Doch ein paar Hundert Meter tief in der Erde des ITT-Gebiets liegt die große Bedrohung für den Urwald und seine Bewohner verborgen: Fast eine Milliarde Barrel Öl, die größte Reserve Ecuadors. Und ausländische Interessenten, die das Öl zusammen mit der staatlichen Gesellschaft Petroecuador ausbeuten wollen, stehen Schlange.

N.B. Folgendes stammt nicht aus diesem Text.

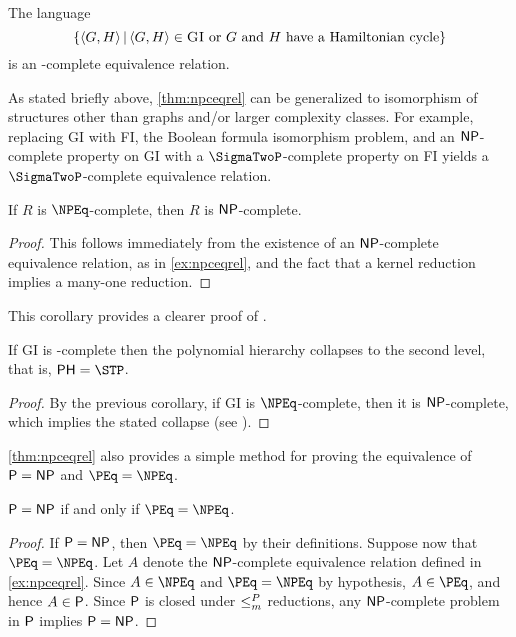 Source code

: \begin{example}\label{ex:npceqrel}
  The language
  \begin{equation*}
    \left\{ \pair{G}{H} \, \middle| \, \pair{G}{H} \in \textsc{GI} \text{ or } G \text{ and } H \text{ have a Hamiltonian cycle}  \right\}
  \end{equation*}
  is an \NP-complete equivalence relation.
\end{example}

\begin{example}
  As stated briefly above, \autoref{thm:npceqrel} can be generalized to isomorphism of structures other than graphs and/or larger complexity classes.
  For example, replacing \textsc{GI} with \textsc{FI}, the Boolean formula isomorphism problem, and an $\NP$-complete property on \textsc{GI} with a $\SigmaTwoP$-complete property on \textsc{FI} yields a $\SigmaTwoP$-complete equivalence relation.
\end{example}

\begin{corollary}
  If $R$ is $\NPEq$-complete, then $R$ is $\NP$-complete.
\end{corollary}
\begin{proof}
  This follows immediately from the existence of an $\NP$-complete equivalence relation, as in \autoref{ex:npceqrel}, and the fact that a kernel reduction implies a many-one reduction.
\end{proof}

This corollary provides a clearer proof of \autocite[Proposition~8.1]{bcffm}.

\begin{corollary}
  If \textsc{GI} is \NPEq-complete then the polynomial hierarchy collapses to the second level, that is, $\PH = \STP$.
\end{corollary}
\begin{proof}
  By the previous corollary, if \textsc{GI} is $\NPEq$-complete, then it is $\NP$-complete, which implies the stated collapse (see \autocite{schoning87}).
\end{proof}

\autoref{thm:npceqrel} also provides a simple method for proving the equivalence of $\P = \NP$ and $\PEq = \NPEq$.

\begin{theorem}\label{thm:pnppeqnpeq}
  $\P = \NP$ if and only if $\PEq = \NPEq$.
\end{theorem}
\begin{proof}
  If $\P = \NP$, then $\PEq = \NPEq$ by their definitions.
  Suppose now that $\PEq = \NPEq$.
  Let $A$ denote the $\NP$-complete equivalence relation defined in \autoref{ex:npceqrel}.
  Since $A \in \NPEq$ and $\PEq = \NPEq$ by hypothesis, $A \in \PEq$, and hence $A \in \P$.
  Since $\P$ is closed under $\mor$ reductions, any $\NP$-complete problem in $\P$ implies $\P = \NP$.
\end{proof}

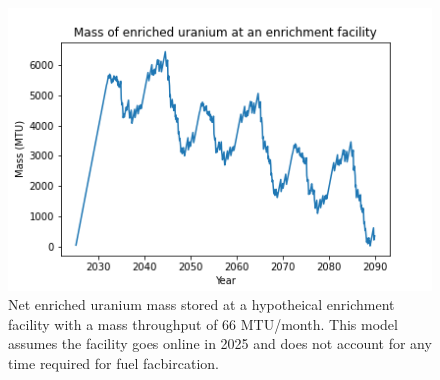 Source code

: \begin{figure}
    \centering
    \includegraphics[scale=0.5]{../figures/potential_uranium_stockpile.png}
    \caption{Net enriched uranium mass stored at a hypotheical enrichment facility with 
    a mass throughput of 66 MTU/month. This model assumes the facility goes online in 2025
    and does not account for any time required for fuel facbircation.}
    \label{fig:enrich_storage}
\end{figure} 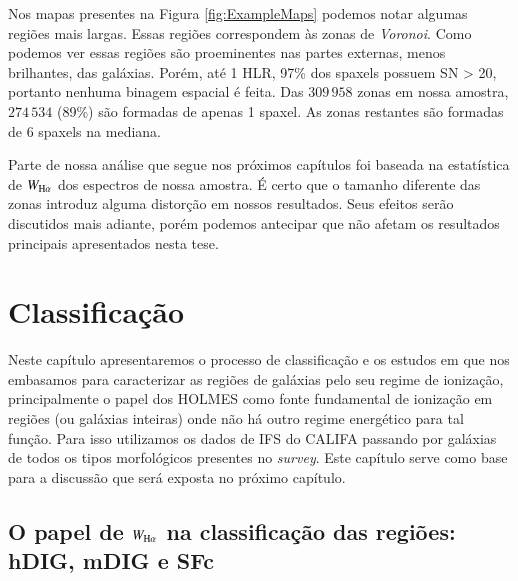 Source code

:Nos mapas presentes na Figura \ref{fig:ExampleMaps} podemos notar algumas regiões mais largas. Essas regiões correspondem às zonas de {\em Voronoi}. Como podemos ver essas regiões são proeminentes nas partes externas, menos brilhantes, das galáxias. Porém, até 1 HLR, 97\% dos spaxels possuem SN > 20, portanto nenhuma binagem espacial é feita. Das $309\,958$ zonas em nossa amostra, $274\,534$ (89\%) são formadas de apenas 1 spaxel. As zonas restantes são formadas de 6 spaxels na mediana.

Parte de nossa análise que segue nos próximos capítulos foi baseada na estatística de $W_{\Ha}$ dos espectros de nossa amostra. É certo que o tamanho diferente das zonas introduz alguma distorção em nossos resultados. Seus efeitos serão discutidos mais adiante, porém podemos antecipar que não afetam os resultados principais apresentados nesta tese.



\chapter{Classificação}
\label{sec:DIGclass}

Neste capítulo apresentaremos o processo de classificação e os estudos em que nos embasamos para caracterizar as regiões de galáxias pelo seu regime de ionização, principalmente o papel dos HOLMES como fonte fundamental de ionização em regiões (ou galáxias inteiras) onde não há outro regime energético para tal função. Para isso utilizamos os dados de IFS do CALIFA passando por galáxias de todos os tipos morfológicos presentes no {\em survey}. Este capítulo serve como base para a discussão que será exposta no próximo capítulo.


\section{O papel de $W_{{\rm H}\alpha}$ na classificação das regiões: hDIG, mDIG e SFc}
\label{sec:DIGclass:WHa}


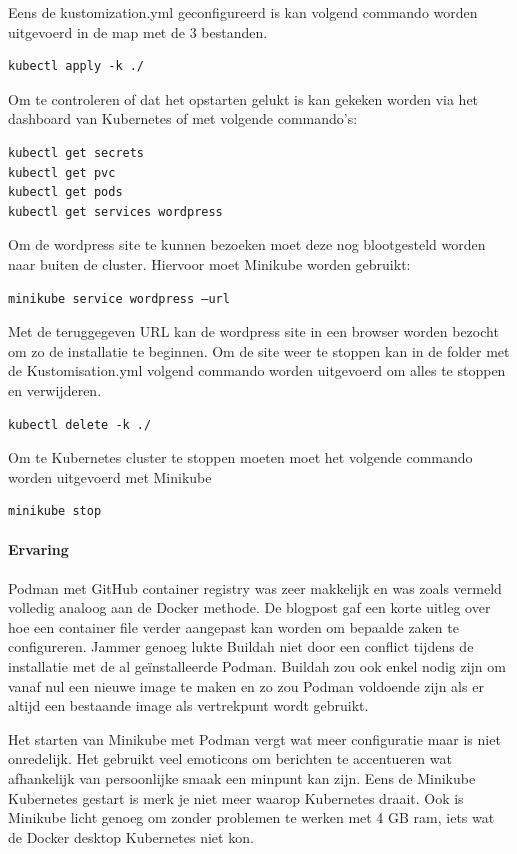 Eens de kustomization.yml geconfigureerd is kan volgend commando worden uitgevoerd in de map met de 3 bestanden.
\begin{verbatim}
kubectl apply -k ./
\end{verbatim}
Om te controleren of dat het opstarten gelukt is kan gekeken worden via het dashboard van Kubernetes of met volgende commando’s:
\begin{verbatim}
kubectl get secrets
kubectl get pvc
kubectl get pods
kubectl get services wordpress
\end{verbatim}
Om de wordpress site te kunnen bezoeken moet deze nog blootgesteld worden naar buiten de cluster. Hiervoor moet Minikube worden gebruikt:
\begin{verbatim}
minikube service wordpress –url
\end{verbatim}
Met de teruggegeven URL kan de wordpress site in een browser worden bezocht om zo de installatie te beginnen.
Om de site weer te stoppen kan in de folder met de Kustomisation.yml volgend commando worden uitgevoerd om alles te stoppen en verwijderen.
\begin{verbatim}
kubectl delete -k ./
\end{verbatim}

Om te Kubernetes cluster te stoppen moeten moet het volgende commando worden uitgevoerd met Minikube
\begin{verbatim}
minikube stop
\end{verbatim}

\paragraph{Ervaring}
Podman met GitHub container registry was zeer makkelijk en was zoals vermeld volledig analoog aan de Docker methode. De blogpost gaf een korte uitleg over hoe een container file verder aangepast kan worden om bepaalde zaken te configureren. Jammer genoeg lukte Buildah niet door een conflict tijdens de installatie met de al geïnstalleerde Podman. Buildah zou ook enkel nodig zijn om vanaf nul een nieuwe image te maken en zo zou Podman voldoende zijn als er altijd een bestaande image als vertrekpunt wordt gebruikt.

Het starten van Minikube met Podman vergt wat meer configuratie maar is niet onredelijk. Het gebruikt veel emoticons om berichten te accentueren wat afhankelijk van persoonlijke smaak een minpunt kan zijn. Eens de Minikube Kubernetes gestart is merk je niet meer waarop Kubernetes draait. Ook is Minikube licht genoeg om zonder problemen te werken met 4 GB ram, iets wat de Docker desktop Kubernetes niet kon.

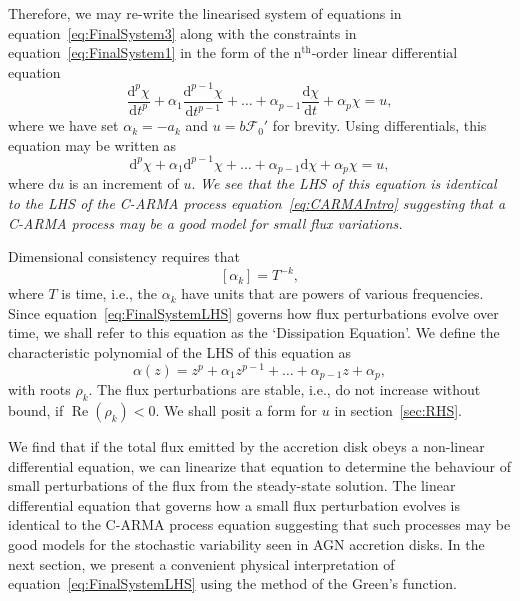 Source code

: \documentclass[a4paper,fleqn,usenatbib]{mnras}
\begin{document}
Therefore, we may re-write the linearised system of equations in equation~\eqref{eq:FinalSystem3} along with the constraints in equation~\eqref{eq:FinalSystem1} in the form of the n$^{\mathrm{th}}$-order linear differential equation
\begin{equation}\label{eq:FinalSystemLHS}
\frac{\mathrm{d}^{p}\chi}{\mathrm{d}t^{p}} + \alpha_{1} \frac{\mathrm{d}^{p-1}\chi}{\mathrm{d}t^{p-1}} + \ldots + \alpha_{p-1} \frac{\mathrm{d}\chi}{\mathrm{d}t} + \alpha_{p} \chi = u,
\end{equation}
where we have set $\alpha_{k} = -a_{k}$ and $u = b\mathcal{F}_{0}'$ for brevity. Using differentials, this equation may be written as
\begin{equation}\label{eq:FinalSystemLHSDiff}
\mathrm{d}^{p}\chi + \alpha_{1} \mathrm{d}^{p-1}\chi + \ldots + \alpha_{p-1} \mathrm{d}\chi + \alpha_{p} \chi = u,
\end{equation}
where $\mathrm{d}u$ is an increment of $u$. \textit{We see that the LHS of this equation is identical to the LHS of the C-ARMA process equation~\eqref{eq:CARMAIntro} suggesting that a C-ARMA process may be a good model for small flux variations.}

Dimensional consistency requires that
\begin{equation}\label{eq:ARUnits}
[\alpha_{k}] = T^{-k},
\end{equation}
where $T$ is time, i.e., the $\alpha_{k}$ have units that are powers of various frequencies. Since equation~\eqref{eq:FinalSystemLHS} governs how flux perturbations evolve over time, we shall refer to this equation as the `Dissipation Equation'. We define the characteristic polynomial of the LHS of this equation as
\begin{equation}\label{eq:ARCharPoly}
\alpha(z) = z^{p} + \alpha_{1} z^{p-1} + \ldots + \alpha_{p-1}z + \alpha_{p},
\end{equation}
with roots $\rho_{k}$. The flux perturbations are stable, i.e., do not increase without bound, if $\operatorname{Re}(\rho_{k}) < 0$. We shall posit a form for $u$ in section~\ref{sec:RHS}.

We find that if the total flux emitted by the accretion disk obeys a non-linear differential equation, we can linearize that equation to determine the behaviour of small perturbations of the flux from the steady-state solution. The linear differential equation that governs how a small flux perturbation evolves is identical to the C-ARMA process equation suggesting that such processes may be good models for the stochastic variability seen in AGN accretion disks. In the next section, we present a convenient physical interpretation of equation~\eqref{eq:FinalSystemLHS} using the method of the Green's function.
\end{document}
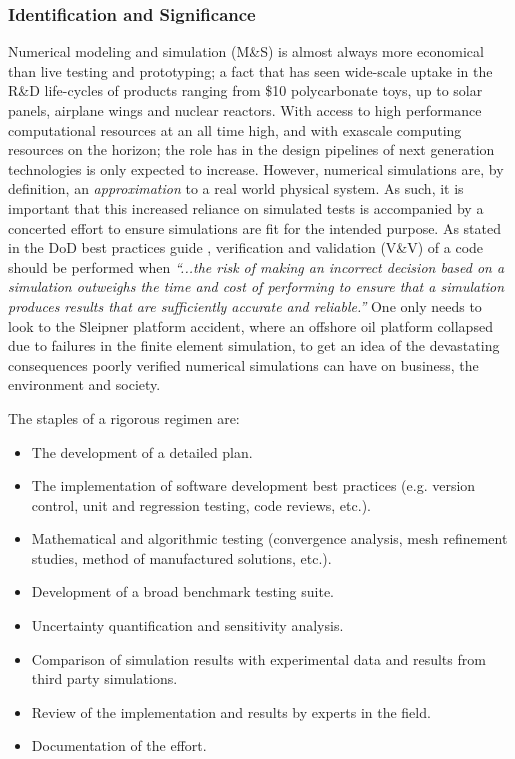 \subsubsection{Identification and Significance}
\label{intro}
Numerical modeling and simulation (M\&S) is almost always more economical than live testing and prototyping; a fact that has seen wide-scale uptake in the R\&D life-cycles of products ranging from \$10 polycarbonate toys, up to solar panels, airplane wings and nuclear reactors. With access to high performance computational resources at an all time high, and with exascale computing resources on the horizon; the role \MS has in the design pipelines of next generation technologies is only expected to increase. However, numerical simulations are, by definition, an \emph{approximation} to a real world physical system. As such, it is important that this increased reliance on simulated tests is accompanied by a concerted effort to ensure simulations are fit for the intended purpose. As stated in the DoD best practices guide \cite{dodvv}, verification and validation (V\&V) of a code should be performed when  \emph{``...the risk of making an incorrect decision based on a simulation outweighs the time and cost of performing \VV to ensure that a simulation produces results that are sufficiently accurate and reliable.''} One only needs to look to the Sleipner platform accident, where an offshore oil platform collapsed due to failures in the finite element simulation, to get an idea of the devastating consequences poorly verified numerical simulations can have on business, the environment and society.

The staples of a rigorous \VV regimen are:

\begin{itemize}
 \item The development of a detailed \VV plan.
 \item The implementation of software development best practices (e.g. version control, unit and regression testing, code reviews, etc.).
 \item Mathematical and algorithmic testing (convergence analysis, mesh refinement studies, method of manufactured solutions, etc.).
 \item Development of a broad benchmark testing suite.
 \item Uncertainty quantification and sensitivity analysis.
 \item Comparison of simulation results with experimental data and results from third party simulations. 
 \item Review of the implementation and results by experts in the field.
 \item Documentation of the \VV effort.
\end{itemize}

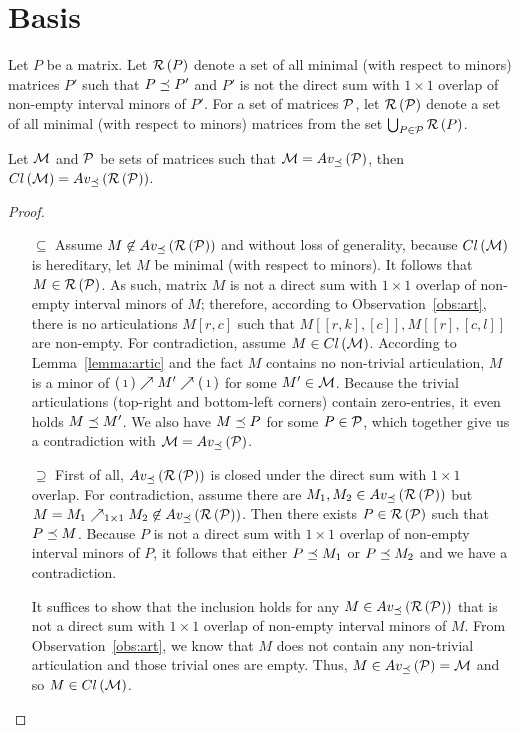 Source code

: \section{Basis}

\begin{defn}
Let $P$ be a matrix. Let $\mathcal{R}\left(P\right)$ denote a set of all minimal (with respect to minors) matrices $P'$ such that $P\preceq P'$ and $P'$ is not the direct sum with $1\times1$ overlap of non-empty interval minors of $P'$. For a set of matrices $\mathcal{P}$, let $\mathcal{R}\left(\mathcal{P}\right)$ denote a set of all minimal (with respect to minors) matrices from the set $\bigcup_{P\in\mathcal{P}}\mathcal{R}\left(P\right)$.
\end{defn}

\begin{thm}
\label{thm:basis}
Let $\mathcal{M}$ and $\mathcal{P}$ be sets of matrices such that $\mathcal{M}=Av_{\preceq}\left(\mathcal{P}\right)$, then $Cl\left(\mathcal{M}\right)=Av_{\preceq}\left(\mathcal{R}\left(\mathcal{P}\right)\right)$.
\end{thm}
\begin{proof}
\begin{itemize}
	\item[$\subseteq$] Assume $M\not\in Av_{\preceq}\left(\mathcal{R}\left(\mathcal{P}\right)\right)$ and without loss of generality, because $Cl\left(\mathcal{M}\right)$ is hereditary, let $M$ be minimal (with respect to minors). It follows that $M\in\mathcal{R}\left(\mathcal{P}\right)$. As such, matrix $M$ is not a direct sum with $1\times1$ overlap of non-empty interval minors of $M$; therefore, according to Observation~\ref{obs:art}, there is no articulations $M[r,c]$ such that $M[[r,k],[c]],M[[r],[c,l]]$ are non-empty. For contradiction, assume $M\in Cl\left(\mathcal{M}\right)$. According to Lemma~\ref{lemma:artic} and the fact $M$ contains no non-trivial articulation, $M$ is a minor of $\left(\begin{smallmatrix}1\end{smallmatrix}\right)\nearrow M'\nearrow\left(\begin{smallmatrix}1\end{smallmatrix}\right)$ for some $M'\in\mathcal{M}$. Because the trivial articulations (top-right and bottom-left corners) contain zero-entries, it even holds $M\preceq M'$. We also have $M\preceq P$ for some $P\in\mathcal{P}$, which together give us a contradiction with $\mathcal{M}=Av_{\preceq}\left(\mathcal{P}\right)$.
	\item[$\supseteq$] First of all, $Av_{\preceq}\left(\mathcal{R}\left(\mathcal{P}\right)\right)$ is closed under the direct sum with $1\times1$ overlap. For contradiction, assume there are $M_1,M_2\in Av_{\preceq}\left(\mathcal{R}\left(\mathcal{P}\right)\right)$ but $M=M_1\nearrow_{1\times1}M_2\not\in Av_{\preceq}\left(\mathcal{R}\left(\mathcal{P}\right)\right)$. Then there exists $P\in\mathcal{R}\left(\mathcal{P}\right)$ such that $P\preceq M$. Because $P$ is not a direct sum with $1\times1$ overlap of non-empty interval minors of $P$, it follows that either $P\preceq M_1$ or $P\preceq M_2$ and we have a contradiction.

It suffices to show that the inclusion holds for any $M\in Av_{\preceq}\left(\mathcal{R}\left(\mathcal{P}\right)\right)$ that is not a direct sum with $1\times1$ overlap of non-empty interval minors of $M$. From Observation~\ref{obs:art}, we know that $M$ does not contain any non-trivial articulation and those trivial ones are empty. Thus, $M\in Av_{\preceq}\left(\mathcal{P}\right)=\mathcal{M}$ and so $M\in Cl\left(\mathcal{M}\right)$.
\end{itemize}
\end{proof}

Umso überraschender kam der radikale Vorschlag, mit dem die ecuadorianische Regierung im Juni vergangenen Jahres an die Öffentlichkeit trat: Für den Verzicht, diese reichhaltigen Ölvorkommen zu fördern, solle sich die internationale Gemeinschaft an den Einnahmeausfällen beteiligen und pro Jahr 350 Millionen Dollar aufbringen. Hintergrund des Vorstoßes der Regierung Rafael Correas ist die Diskussion um die sogenannte „Klimagerechtigkeit“. Dieser Begriff meint, dass die Industrieländer Verpflichtungen gegenüber der Dritten Welt anerkennen müssen, da sie den größten Teil der klimaschädlichen Treibhausgase produzieren. Dessen negative Folgen treffen jedoch am Härtesten die armen Länder des Südens, weshalb der Norden für seine Umweltschulden entsprechend zahlen solle.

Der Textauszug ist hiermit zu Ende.